The language was used as a lingua franca (a language that unites many peoples) for many years over most of the European continent. In central and eastern Europe, it still fulfils this function as a crucial second language. German is also the third most taught foreign language in the English-speaking globe. Additionally, it ranks as the ninth most important language in the world.

8. Germany has a significant online presence

Most web pages on the internet are German. Germany’s.de is the most widely used top-level domain among those that are associated with a particular nation.

When you study German, you can access an additional 15 million websites, not including the .net, .org, and .info-ending German websites. So naturally, .de comes in second to .com, which is well ahead of anything else in absolute numbers.

9. Germans are everywhere

You’ve probably seen this phenomenon if you’ve visited another country. For example, some of the most passionate travelers in the world are Germans. You can encounter them worldwide since they have considerable discretionary cash and almost six weeks of yearly leave.

Regarding the amount of money spent on overseas travel, Germans set records. They spent more on trips than anyone else for years.
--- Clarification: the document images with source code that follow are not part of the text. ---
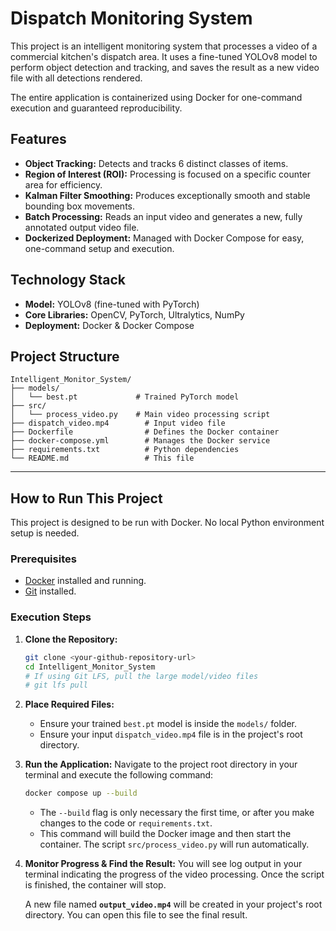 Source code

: # Dispatch Monitoring System

This project is an intelligent monitoring system that processes a video of a commercial kitchen's dispatch area. It uses a fine-tuned YOLOv8 model to perform object detection and tracking, and saves the result as a new video file with all detections rendered.

The entire application is containerized using Docker for one-command execution and guaranteed reproducibility.

## Features

-   **Object Tracking:** Detects and tracks 6 distinct classes of items.
-   **Region of Interest (ROI):** Processing is focused on a specific counter area for efficiency.
-   **Kalman Filter Smoothing:** Produces exceptionally smooth and stable bounding box movements.
-   **Batch Processing:** Reads an input video and generates a new, fully annotated output video file.
-   **Dockerized Deployment:** Managed with Docker Compose for easy, one-command setup and execution.

## Technology Stack

-   **Model:** YOLOv8 (fine-tuned with PyTorch)
-   **Core Libraries:** OpenCV, PyTorch, Ultralytics, NumPy
-   **Deployment:** Docker & Docker Compose

## Project Structure

```
Intelligent_Monitor_System/
├── models/
│   └── best.pt             # Trained PyTorch model
├── src/
│   └── process_video.py    # Main video processing script
├── dispatch_video.mp4        # Input video file
├── Dockerfile                # Defines the Docker container
├── docker-compose.yml        # Manages the Docker service
├── requirements.txt          # Python dependencies
└── README.md                 # This file
```

---

## How to Run This Project

This project is designed to be run with Docker. No local Python environment setup is needed.

### Prerequisites

-   [Docker](https://www.docker.com/get-started) installed and running.
-   [Git](https://git-scm.com/) installed.

### Execution Steps

1.  **Clone the Repository:**
    ```bash
    git clone <your-github-repository-url>
    cd Intelligent_Monitor_System
    # If using Git LFS, pull the large model/video files
    # git lfs pull
    ```

2.  **Place Required Files:**
    *   Ensure your trained `best.pt` model is inside the `models/` folder.
    *   Ensure your input `dispatch_video.mp4` file is in the project's root directory.

3.  **Run the Application:**
    Navigate to the project root directory in your terminal and execute the following command:
    ```bash
    docker compose up --build
    ```
    - The `--build` flag is only necessary the first time, or after you make changes to the code or `requirements.txt`.
    - This command will build the Docker image and then start the container. The script `src/process_video.py` will run automatically.

4.  **Monitor Progress & Find the Result:**
    You will see log output in your terminal indicating the progress of the video processing. Once the script is finished, the container will stop.

    A new file named **`output_video.mp4`** will be created in your project's root directory. You can open this file to see the final result. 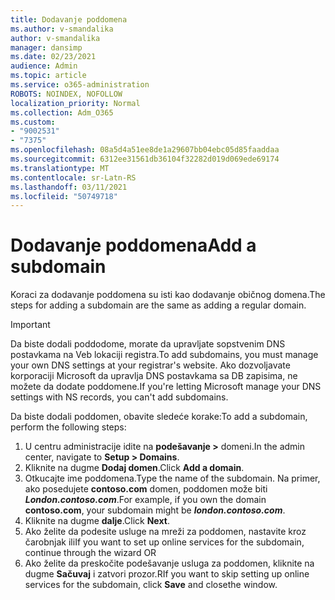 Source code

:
 ```yaml
---
title: Dodavanje poddomena
ms.author: v-smandalika
author: v-smandalika
manager: dansimp
ms.date: 02/23/2021
audience: Admin
ms.topic: article
ms.service: o365-administration
ROBOTS: NOINDEX, NOFOLLOW
localization_priority: Normal
ms.collection: Adm_O365
ms.custom:
- "9002531"
- "7375"
ms.openlocfilehash: 08a5d4a51ee8de1a29607bb04ebc05d85faaddaa
ms.sourcegitcommit: 6312ee31561db36104f32282d019d069ede69174
ms.translationtype: MT
ms.contentlocale: sr-Latn-RS
ms.lasthandoff: 03/11/2021
ms.locfileid: "50749718"
---
```

# <a name="add-a-subdomain"></a><span data-ttu-id="ec91d-102">Dodavanje poddomena</span><span class="sxs-lookup"><span data-stu-id="ec91d-102">Add a subdomain</span></span>

<span data-ttu-id="ec91d-103">Koraci za dodavanje poddomena su isti kao dodavanje običnog domena.</span><span class="sxs-lookup"><span data-stu-id="ec91d-103">The steps for adding a subdomain are the same as adding a regular domain.</span></span> 

> [!IMPORTANT]
> <span data-ttu-id="ec91d-104">Da biste dodali poddodome, morate da upravljate sopstvenim DNS postavkama na Veb lokaciji registra.</span><span class="sxs-lookup"><span data-stu-id="ec91d-104">To add subdomains, you must manage your own DNS settings at your registrar's website.</span></span> <span data-ttu-id="ec91d-105">Ako dozvoljavate korporaciji Microsoft da upravlja DNS postavkama sa DB zapisima, ne možete da dodate poddomene.</span><span class="sxs-lookup"><span data-stu-id="ec91d-105">If you're letting Microsoft manage your DNS settings with NS records, you can't add subdomains.</span></span> 

<span data-ttu-id="ec91d-106">Da biste dodali poddomen, obavite sledeće korake:</span><span class="sxs-lookup"><span data-stu-id="ec91d-106">To add a subdomain, perform the following steps:</span></span>

1. <span data-ttu-id="ec91d-107">U centru administracije idite na **podešavanje >** domeni.</span><span class="sxs-lookup"><span data-stu-id="ec91d-107">In the admin center, navigate to **Setup > Domains**.</span></span>
2. <span data-ttu-id="ec91d-108">Kliknite na dugme **Dodaj domen**.</span><span class="sxs-lookup"><span data-stu-id="ec91d-108">Click **Add a domain**.</span></span>
3. <span data-ttu-id="ec91d-109">Otkucajte ime poddomena.</span><span class="sxs-lookup"><span data-stu-id="ec91d-109">Type the name of the subdomain.</span></span> <span data-ttu-id="ec91d-110">Na primer, ako posedujete **contoso.com** domen, poddomen može biti **_London.contoso.com_**.</span><span class="sxs-lookup"><span data-stu-id="ec91d-110">For example, if you own the domain **contoso.com**, your subdomain might be **_london.contoso.com_**.</span></span>
4. <span data-ttu-id="ec91d-111">Kliknite na dugme **dalje**.</span><span class="sxs-lookup"><span data-stu-id="ec91d-111">Click **Next**.</span></span>
5. <span data-ttu-id="ec91d-112">Ako želite da podesite usluge na mreži za poddomen, nastavite kroz čarobnjak ili</span><span class="sxs-lookup"><span data-stu-id="ec91d-112">If you want to set up online services for the subdomain, continue through the wizard OR</span></span>
6. <span data-ttu-id="ec91d-113">Ako želite da preskočite podešavanje usluga za poddomen, kliknite na dugme **Sačuvaj** i zatvori prozor.</span><span class="sxs-lookup"><span data-stu-id="ec91d-113">RIf you want to skip setting up online services for the subdomain, click **Save** and closethe window.</span></span>

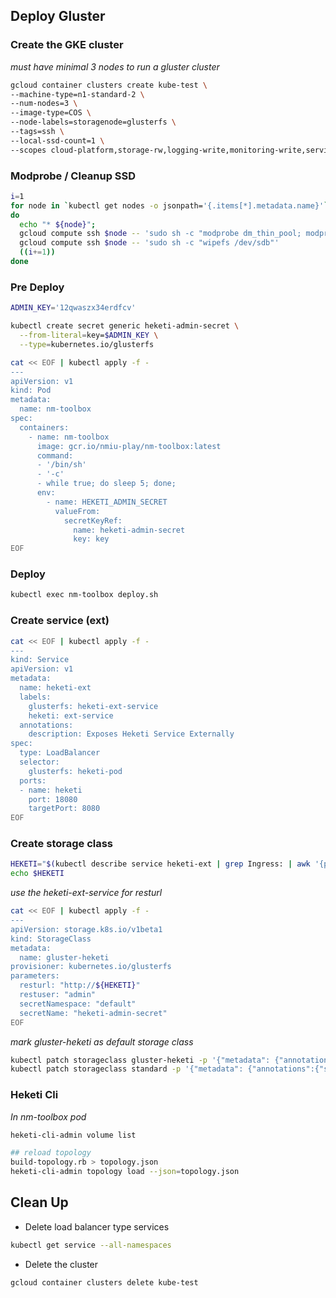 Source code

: ## Deploy Gluster

### Create the GKE cluster

_must have minimal 3 nodes to run a gluster cluster_

```sh
gcloud container clusters create kube-test \
--machine-type=n1-standard-2 \
--num-nodes=3 \
--image-type=COS \
--node-labels=storagenode=glusterfs \
--tags=ssh \
--local-ssd-count=1 \
--scopes cloud-platform,storage-rw,logging-write,monitoring-write,service-control,service-management
```

### Modprobe / Cleanup SSD

```sh
i=1
for node in `kubectl get nodes -o jsonpath='{.items[*].metadata.name}'`;
do
  echo "* ${node}";
  gcloud compute ssh $node -- 'sudo sh -c "modprobe dm_thin_pool; modprobe dm_snapshot; modprobe dm_mirror"'
  gcloud compute ssh $node -- 'sudo sh -c "wipefs /dev/sdb"'
  ((i+=1))
done
```

### Pre Deploy
```sh
ADMIN_KEY='12qwaszx34erdfcv'

kubectl create secret generic heketi-admin-secret \
  --from-literal=key=$ADMIN_KEY \
  --type=kubernetes.io/glusterfs
```

```sh
cat << EOF | kubectl apply -f -
---
apiVersion: v1
kind: Pod
metadata:
  name: nm-toolbox
spec:
  containers:
    - name: nm-toolbox
      image: gcr.io/nmiu-play/nm-toolbox:latest
      command:
      - '/bin/sh'
      - '-c'
      - while true; do sleep 5; done;
      env:
        - name: HEKETI_ADMIN_SECRET
          valueFrom:
            secretKeyRef:
              name: heketi-admin-secret
              key: key
EOF
```

### Deploy

```sh
kubectl exec nm-toolbox deploy.sh
```

### Create service (ext)

```sh
cat << EOF | kubectl apply -f -
---
kind: Service
apiVersion: v1
metadata:
  name: heketi-ext
  labels:
    glusterfs: heketi-ext-service
    heketi: ext-service
  annotations:
    description: Exposes Heketi Service Externally
spec:
  type: LoadBalancer
  selector:
    glusterfs: heketi-pod
  ports:
  - name: heketi
    port: 18080
    targetPort: 8080
EOF
```

### Create storage class

```sh
HEKETI="$(kubectl describe service heketi-ext | grep Ingress: | awk '{print $3}'):18080"
echo $HEKETI
```
_use the heketi-ext-service for resturl_

```sh
cat << EOF | kubectl apply -f -
---
apiVersion: storage.k8s.io/v1beta1
kind: StorageClass
metadata:
  name: gluster-heketi
provisioner: kubernetes.io/glusterfs
parameters:
  resturl: "http://${HEKETI}"
  restuser: "admin"
  secretNamespace: "default"
  secretName: "heketi-admin-secret"
EOF
```
_mark gluster-heketi as default storage class_

```sh
kubectl patch storageclass gluster-heketi -p '{"metadata": {"annotations":{"storageclass.kubernetes.io/is-default-class":"true"}}}'
kubectl patch storageclass standard -p '{"metadata": {"annotations":{"storageclass.kubernetes.io/is-default-class":"false"}}}'
```

### Heketi Cli

_In nm-toolbox pod_

```sh
heketi-cli-admin volume list

## reload topology
build-topology.rb > topology.json
heketi-cli-admin topology load --json=topology.json
```

## Clean Up

* Delete load balancer type services
```sh
kubectl get service --all-namespaces
```

* Delete the cluster
```sh
gcloud container clusters delete kube-test
```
10. German culture is part of the world heritage

Germans are known for being analytical, left-brained, and obsessed with logic. Yet, the German-speaking world has also given rise to some of the greatest writers, musicians, artists, philosophers, and thinkers in history. The famous literary masterpieces of Goethe, Kafka, Brecht, and Mann were written in this language. The composers of Mozart, Bach, Schubert, Beethoven, and Wagner spoke it as their first language. 

The ability to appreciate these artists’ creations in their native form is made possible by learning German. Furthermore, it enables you to directly access many aspects of the cultural legacy of the globe.